The case of the Muslim parents protesting in Birmingham about LGBT relationship education is pretty much classroom-designed for a debate about religious freedom. And yet the media and MPs have been uninterested in examining in any depth the political and ethical reality of the competing rights claims at its heart. In fact Jess Phillips, the local Labour MP for Birmingham Yardley, has dismissed the parents’ views by saying that “everyone is pussyfooting around a load of bigots. They shouldn’t be allowed anywhere near the schools. These are people with a religious extremist agenda.”
Of course we should feel uncomfortable when a vocal minority holds views we find completely unacceptable. But simply insisting on that unacceptability won’t make the problem go away. If we want to think more clearly about state confrontation with ethnic and religious minorities, we need to retrace our steps. How did we get here in the first place?
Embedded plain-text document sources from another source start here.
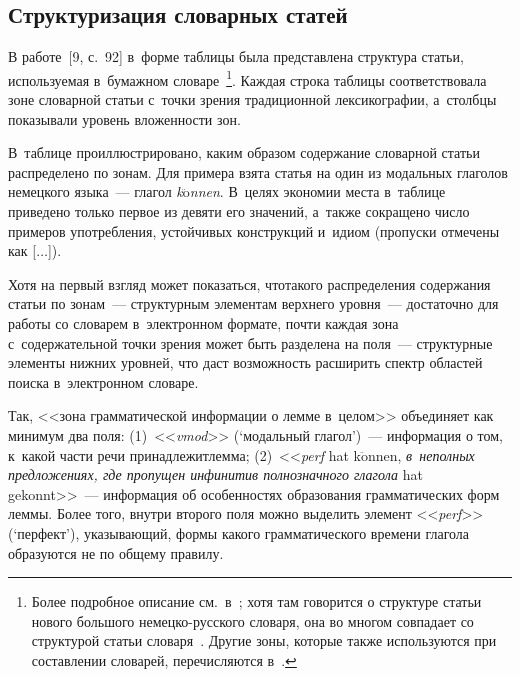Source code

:\begin{multicols}{2}
\vspace*{-6pt}
  
\section{Структуризация словарных статей}

\vspace*{-3pt}

  В работе~[9, с.~92] в~форме таблицы была пред\-став\-ле\-на структура статьи, 
используемая в~бумажном словаре~\cite{5-gz}\footnote{Более подробное описание 
см.\ в~\cite[с.~40--44]{10-gz}; хотя там говорится о структуре статьи нового большого 
не\-мец\-ко-рус\-ско\-го словаря, она во многом совпадает со структурой статьи словаря~\cite{5-gz}. 
Другие зоны, 
которые также используются при составлении словарей, перечисляются в~\cite{11-gz}.}. 
Каждая строка таблицы соответствовала зоне словарной статьи с~точки 
зрения традици\-он\-ной лексикографии, а~столбцы показывали уровень 
вложенности зон. 

В~таб\-ли\-це проиллюстрировано, каким образом 
содержание словарной статьи распределено по зонам. Для примера взята 
статья на один из модальных глаголов немецкого языка~--- глагол 
\textit{k$\ddot{\mbox{o}}$nnen}. В~целях экономии места в~таблице 
приведено только первое из девяти его значений, 
а~также сокращено чис\-ло примеров употребления, устойчивых конструкций и~идиом
(пропуски отмечены как 
[$\ldots$]).
  



  Хотя на первый взгляд может показаться, что\linebreak такого распределения 
содержания статьи по зонам~--- структурным элементам верхнего уровня~--- 
достаточно для работы со словарем в~\mbox{электронном} формате, почти каждая 
зона с~содержательной точки зрения может быть разделена на поля~--- 
структурные элементы нижних уровней, что даст возможность расширить 
спектр областей поиска в~электронном словаре.
  
  Так, <<зона грамматической информации о лемме в~целом>> объединяет 
как минимум два поля: (1)~<<\textit{vmod}>> (`модальный глагол')~--- 
информация о том, к~какой части речи принадлежит\linebreak лемма; (2)~<<\textit{perf} hat 
k$\ddot{\mbox{o}}$nnen, \textit{в~неполных предложениях, где пропущен 
инфинитив полнозначного глагола} hat gekonnt>>~--- информация об 
особенностях образования грамматических форм леммы. Более того, внут\-ри 
второго поля можно выделить элемент <<\textit{perf}>> (`перфект'), 
ука\-зы\-ва\-ющий, формы какого грамматического времени глагола образуются 
не по общему правилу. 
  

\end{multicols}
I am sure many of the Muslims involved in the Parkfield and Anderton Park Primary protests, consider it a grave injustice that they, or their forebears, were welcomed to this country for the economic benefits they could bring – only to be subsequently excluded from acceptability on account of their deeply-held religious beliefs.
Furthermore, it is now clear that even a large minority of the Muslim community won’t change their views on these issues. Meaningful data on attitude change among British Muslims is difficult to come by, but currently only around 44% of British Asians as a whole aged 18–34 think same-sex relationships are acceptable. That’s only two percentage points higher than those aged 55 and over.
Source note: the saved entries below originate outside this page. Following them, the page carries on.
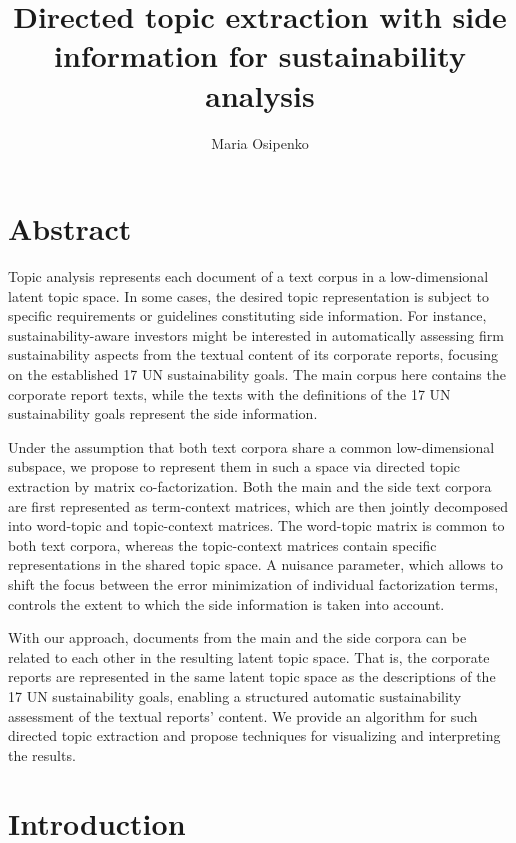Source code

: \documentclass[
]{article}
\title{Directed topic extraction with side information for sustainability analysis}
\author{Maria Osipenko}
\date{}
\begin{document}
\maketitle

\hypertarget{abstract}{%
\section*{Abstract}\label{abstract}}

Topic analysis represents each document of a text corpus in a low-dimensional latent topic space. In some cases, the desired topic representation is subject to specific requirements or guidelines constituting side information. For instance, sustainability-aware investors might be interested in automatically assessing firm sustainability aspects from the textual content of its corporate reports, focusing on the established 17 UN sustainability goals. The main corpus here contains the corporate report texts, while the texts with the definitions of the 17 UN sustainability goals represent the side information.

Under the assumption that both text corpora share a common low-dimensional subspace, we propose to represent them in such a space via directed topic extraction by matrix co-factorization. Both the main and the side text corpora are first represented as term-context matrices, which are then jointly decomposed into word-topic and topic-context matrices. The word-topic matrix is common to both text corpora, whereas the topic-context matrices contain specific representations in the shared topic space. A nuisance parameter, which allows to shift the focus between the error minimization of individual factorization terms, controls the extent to which the side information is taken into account.

With our approach, documents from the main and the side corpora can be related to each other in the resulting latent topic space. That is, the corporate reports are represented in the same latent topic space as the descriptions of the 17 UN sustainability goals, enabling a structured automatic sustainability assessment of the textual reports' content. We provide an algorithm for such directed topic extraction and propose techniques for visualizing and interpreting the results.

\hypertarget{introduction}{%
\section{Introduction}\label{introduction}}
\end{document}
This is a view which was widely accepted in British society until only 30 years ago. Progress for gay rights since then is to be welcomed and comprehensively defended; that is not at issue. But rapidly changing sex and gender norms, including on still-controversial issues around trans rights, have largely bypassed the insular world of some British Muslims. Now they are becoming increasingly vocal (and some vocally abusive) about what they see as bewildering progressive intrusions into private spaces, including school and the home.
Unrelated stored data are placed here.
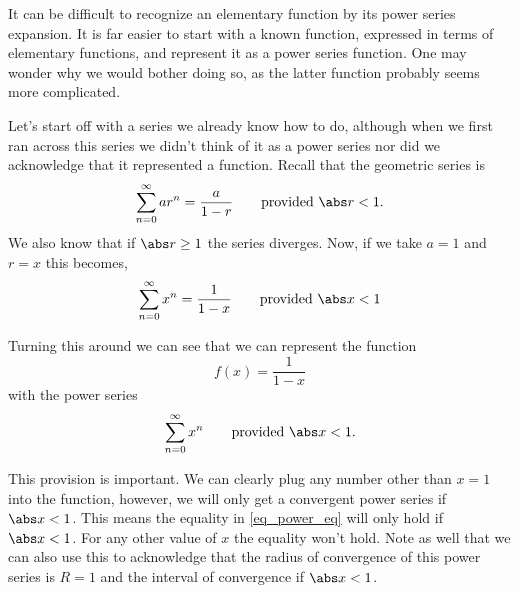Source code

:It can be difficult to recognize an elementary function by its power series expansion. It is far easier to start with a known function, expressed in terms of elementary functions, and represent it as a power series function. One may wonder why we would bother doing so, as the latter function probably seems more complicated.


Let's start off with a series we already know how to do, although when we first ran across this series we didn't think of it as a power series nor did we acknowledge that it represented a function. Recall that the geometric series is
$$\sum_{n=0}^\infty ar^n = \frac a{1-r} \qquad \text{provided }\abs r<1.$$
We also know that if $\abs r\geq 1$ the series diverges. Now, if we take $a=1$ and $r=x$ this becomes,
\begin{equation}\label{eq_power_eq}
\sum_{n=0}^\infty x^n=\frac1{1-x}\qquad\text{provided }\abs x<1
\end{equation}

Turning this around we can see that we can represent the function
\begin{equation}\label{eq_power_func}
f(x) = \frac1{1-x}
\end{equation}
with the power series
\begin{equation}\label{eq_power_series}
\sum_{n=0}^{\infty}x^n \qquad \text{provided }\abs x<1.
\end{equation}

This provision is important.  We can clearly plug any number other than $x=1$ into the function, however, we will only get a convergent power series if $\abs x<1$.  This means the equality in \eqref{eq_power_eq} will only hold if $\abs x<1$.  For any other value of $x$ the equality won't hold.  Note as well that we can also use this to acknowledge that the radius of convergence of this power series is $R=1$ and the interval of convergence if $\abs x<1$.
Their reaction has come as a surprise to a progressive establishment which always presumed its own values would prevail, and that further victories were inevitable. In 2006, then Prime Minister Tony Blair praised the diversity of British society, stating that we were “a country at ease with different races, religions, and cultures”. But, he added, “our tolerance is part of what makes Britain, Britain. So conform to it, or don’t come here.”